The original 1964 Broadway production of “Fiddler” was a mega-hit, winning nine Tony awards and becoming the longest-running Broadway musical up until that point. With music by Jerry Bock, lyrics by Sheldon Harnick, a book by Joseph Stein and original direction and choreography by Jerome Robbins, “Fiddler” remains one of the most popular shows in the Broadway canon.
For Reynolds, who trained as an opera singer, “Fiddler” has served as his introduction to performing in Broadway-caliber musicals. After completing his graduate degree at Indiana University last spring, Reynolds was cast in the tour of “Fiddler” in August.

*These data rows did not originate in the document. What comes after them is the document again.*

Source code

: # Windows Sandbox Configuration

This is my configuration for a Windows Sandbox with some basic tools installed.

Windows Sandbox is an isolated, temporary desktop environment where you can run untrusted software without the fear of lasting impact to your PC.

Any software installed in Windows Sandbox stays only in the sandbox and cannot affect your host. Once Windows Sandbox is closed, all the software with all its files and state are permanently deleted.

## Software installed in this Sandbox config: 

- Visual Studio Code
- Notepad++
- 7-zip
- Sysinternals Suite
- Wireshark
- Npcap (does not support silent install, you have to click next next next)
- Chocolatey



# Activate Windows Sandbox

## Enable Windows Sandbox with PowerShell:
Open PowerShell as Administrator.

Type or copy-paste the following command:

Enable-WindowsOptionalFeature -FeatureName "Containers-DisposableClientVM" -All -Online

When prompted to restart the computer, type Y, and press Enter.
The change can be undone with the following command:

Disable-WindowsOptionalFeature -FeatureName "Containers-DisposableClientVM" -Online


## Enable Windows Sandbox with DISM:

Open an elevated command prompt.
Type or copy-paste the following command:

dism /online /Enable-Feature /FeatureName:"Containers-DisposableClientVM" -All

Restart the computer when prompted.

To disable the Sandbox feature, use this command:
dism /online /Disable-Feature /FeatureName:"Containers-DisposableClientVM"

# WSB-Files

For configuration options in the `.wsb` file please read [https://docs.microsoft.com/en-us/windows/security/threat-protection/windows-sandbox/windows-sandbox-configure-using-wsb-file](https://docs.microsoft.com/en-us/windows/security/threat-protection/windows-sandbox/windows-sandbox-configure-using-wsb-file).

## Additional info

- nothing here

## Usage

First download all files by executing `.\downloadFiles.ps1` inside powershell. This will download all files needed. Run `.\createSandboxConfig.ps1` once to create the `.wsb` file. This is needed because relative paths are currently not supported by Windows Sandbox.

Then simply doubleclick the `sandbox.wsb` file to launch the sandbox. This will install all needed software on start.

“I don’t have a musical theater background,” Reynolds explains. “A lot of my castmates are musical theater fanatics, so they’ll make references or sing songs, and it goes completely over my head.”
Though a newbie to the world of musical theater, Reynolds says the appeal of “Fiddler” is universal.
“‘Fiddler on the Roof’ is this timeless tale of tradition and breaking tradition, and this cyclical pattern of refugees around the world,” he says. “The music is timeless. Even if you haven’t seen the show, you know the song [‘Matchmaker, Matchmaker’] or ‘If I Were a Rich Man.’ Gwen Stefani covered it.”
Perchik, Reynolds’ character, is a young Bolshevik who attended school in Kyiv wants to challenge the status quo.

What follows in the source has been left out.